### What the task requires
Leaving out the pictures, please retype each record exactly.

### Input for this task
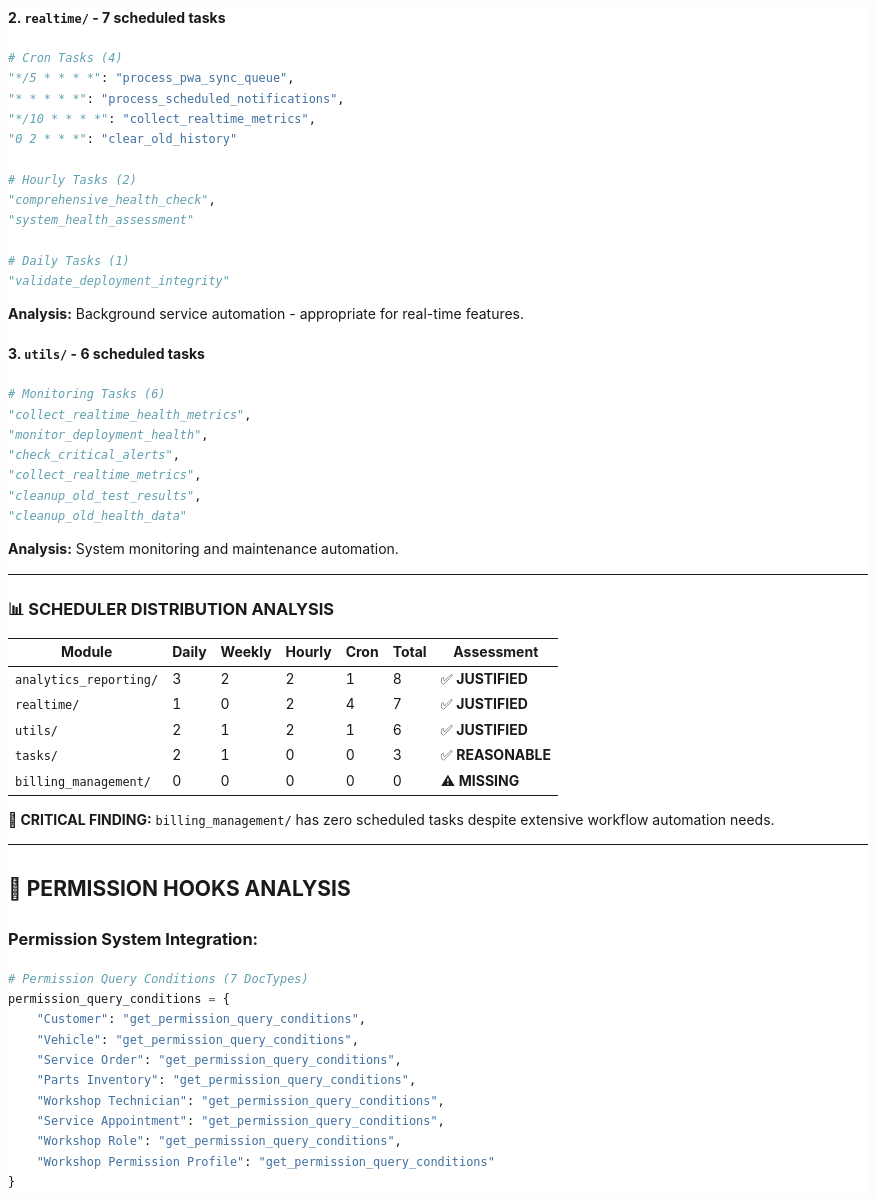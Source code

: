 #### **2. `realtime/` - 7 scheduled tasks**
```python
# Cron Tasks (4)
"*/5 * * * *": "process_pwa_sync_queue",
"* * * * *": "process_scheduled_notifications",
"*/10 * * * *": "collect_realtime_metrics",
"0 2 * * *": "clear_old_history"

# Hourly Tasks (2)
"comprehensive_health_check",
"system_health_assessment"

# Daily Tasks (1)
"validate_deployment_integrity"
```
**Analysis:** Background service automation - appropriate for real-time features.

#### **3. `utils/` - 6 scheduled tasks**
```python
# Monitoring Tasks (6)
"collect_realtime_health_metrics",
"monitor_deployment_health",
"check_critical_alerts",
"collect_realtime_metrics",
"cleanup_old_test_results",
"cleanup_old_health_data"
```
**Analysis:** System monitoring and maintenance automation.

---

### **📊 SCHEDULER DISTRIBUTION ANALYSIS**

| Module | Daily | Weekly | Hourly | Cron | Total | Assessment |
|--------|-------|--------|--------|------|-------|------------|
| `analytics_reporting/` | 3 | 2 | 2 | 1 | 8 | ✅ **JUSTIFIED** |
| `realtime/` | 1 | 0 | 2 | 4 | 7 | ✅ **JUSTIFIED** |
| `utils/` | 2 | 1 | 2 | 1 | 6 | ✅ **JUSTIFIED** |
| `tasks/` | 2 | 1 | 0 | 0 | 3 | ✅ **REASONABLE** |
| `billing_management/` | 0 | 0 | 0 | 0 | 0 | ⚠️ **MISSING** |

**🚨 CRITICAL FINDING:** `billing_management/` has zero scheduled tasks despite extensive workflow automation needs.

---

## 🔐 **PERMISSION HOOKS ANALYSIS**

### **Permission System Integration:**
```python
# Permission Query Conditions (7 DocTypes)
permission_query_conditions = {
    "Customer": "get_permission_query_conditions",
    "Vehicle": "get_permission_query_conditions", 
    "Service Order": "get_permission_query_conditions",
    "Parts Inventory": "get_permission_query_conditions",
    "Workshop Technician": "get_permission_query_conditions",
    "Service Appointment": "get_permission_query_conditions",
    "Workshop Role": "get_permission_query_conditions",
    "Workshop Permission Profile": "get_permission_query_conditions"
}
```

### Solution
Source code

: #### **2. `realtime/` - 7 scheduled tasks**
```python
# Cron Tasks (4)
"*/5 * * * *": "process_pwa_sync_queue",
"* * * * *": "process_scheduled_notifications",
"*/10 * * * *": "collect_realtime_metrics",
"0 2 * * *": "clear_old_history"

# Hourly Tasks (2)
"comprehensive_health_check",
"system_health_assessment"

# Daily Tasks (1)
"validate_deployment_integrity"
```
**Analysis:** Background service automation - appropriate for real-time features.

#### **3. `utils/` - 6 scheduled tasks**
```python
# Monitoring Tasks (6)
"collect_realtime_health_metrics",
"monitor_deployment_health",
"check_critical_alerts",
"collect_realtime_metrics",
"cleanup_old_test_results",
"cleanup_old_health_data"
```
**Analysis:** System monitoring and maintenance automation.

---

### **📊 SCHEDULER DISTRIBUTION ANALYSIS**

| Module | Daily | Weekly | Hourly | Cron | Total | Assessment |
|--------|-------|--------|--------|------|-------|------------|
| `analytics_reporting/` | 3 | 2 | 2 | 1 | 8 | ✅ **JUSTIFIED** |
| `realtime/` | 1 | 0 | 2 | 4 | 7 | ✅ **JUSTIFIED** |
| `utils/` | 2 | 1 | 2 | 1 | 6 | ✅ **JUSTIFIED** |
| `tasks/` | 2 | 1 | 0 | 0 | 3 | ✅ **REASONABLE** |
| `billing_management/` | 0 | 0 | 0 | 0 | 0 | ⚠️ **MISSING** |

**🚨 CRITICAL FINDING:** `billing_management/` has zero scheduled tasks despite extensive workflow automation needs.

---

## 🔐 **PERMISSION HOOKS ANALYSIS**

### **Permission System Integration:**
```python
# Permission Query Conditions (7 DocTypes)
permission_query_conditions = {
    "Customer": "get_permission_query_conditions",
    "Vehicle": "get_permission_query_conditions", 
    "Service Order": "get_permission_query_conditions",
    "Parts Inventory": "get_permission_query_conditions",
    "Workshop Technician": "get_permission_query_conditions",
    "Service Appointment": "get_permission_query_conditions",
    "Workshop Role": "get_permission_query_conditions",
    "Workshop Permission Profile": "get_permission_query_conditions"
}
```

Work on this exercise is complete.